The task
Find the lines below in which the string "Conference" occurs. Copy each one.

Stored data
┄┄┄┄┄┄

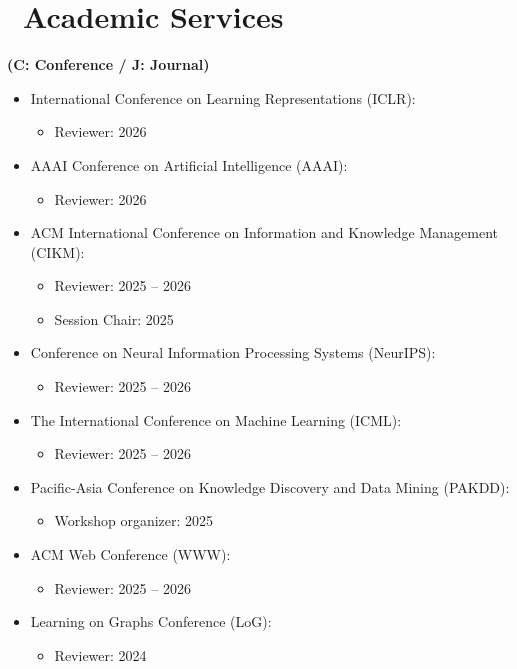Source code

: \documentclass{resume}
\begin{document}
\section{\faPencil\ Academic Services}
\textbf{(C: Conference / J: Journal)}
\begin{itemize}[parsep=0.5ex]
\item [{[C11]}] International Conference on Learning Representations (ICLR):
\begin{itemize}
    \item Reviewer: 2026
\end{itemize}
\item [{[C10]}] AAAI Conference on Artificial Intelligence (AAAI): 
\begin{itemize}
    \item Reviewer: 2026
\end{itemize}
\item [{[C9]}] ACM International Conference on Information and Knowledge Management (CIKM): 
\begin{itemize}
    \item Reviewer: 2025 -- 2026
    \item Session Chair: 2025
\end{itemize}
\item [{[C8]}] Conference on Neural Information Processing Systems (NeurIPS): 
\begin{itemize}
    \item Reviewer: 2025 -- 2026
\end{itemize}
\item [{[C7]}] The International Conference on Machine Learning (ICML): 
\begin{itemize}
    \item Reviewer: 2025 -- 2026
\end{itemize}
\item [{[C6]}] Pacific-Asia Conference on Knowledge Discovery and Data Mining (PAKDD): 
\begin{itemize}
    \item Workshop organizer: 2025
\end{itemize}
\item [{[C5]}] ACM Web Conference (WWW): 
\begin{itemize}
    \item Reviewer: 2025 -- 2026
\end{itemize}
\item [{[C4]}] Learning on Graphs Conference (LoG): 
\begin{itemize}
    \item Reviewer: 2024

\end{itemize}
\end{itemize}
\end{document}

┄┄┄┄┄┄

Exercise answer
\textbf{(C: Conference / J: Journal)}
\item [{[C11]}] International Conference on Learning Representations (ICLR):
\item [{[C10]}] AAAI Conference on Artificial Intelligence (AAAI): 
\item [{[C9]}] ACM International Conference on Information and Knowledge Management (CIKM): 
\item [{[C8]}] Conference on Neural Information Processing Systems (NeurIPS): 
\item [{[C7]}] The International Conference on Machine Learning (ICML): 
\item [{[C6]}] Pacific-Asia Conference on Knowledge Discovery and Data Mining (PAKDD): 
\item [{[C5]}] ACM Web Conference (WWW): 
\item [{[C4]}] Learning on Graphs Conference (LoG): 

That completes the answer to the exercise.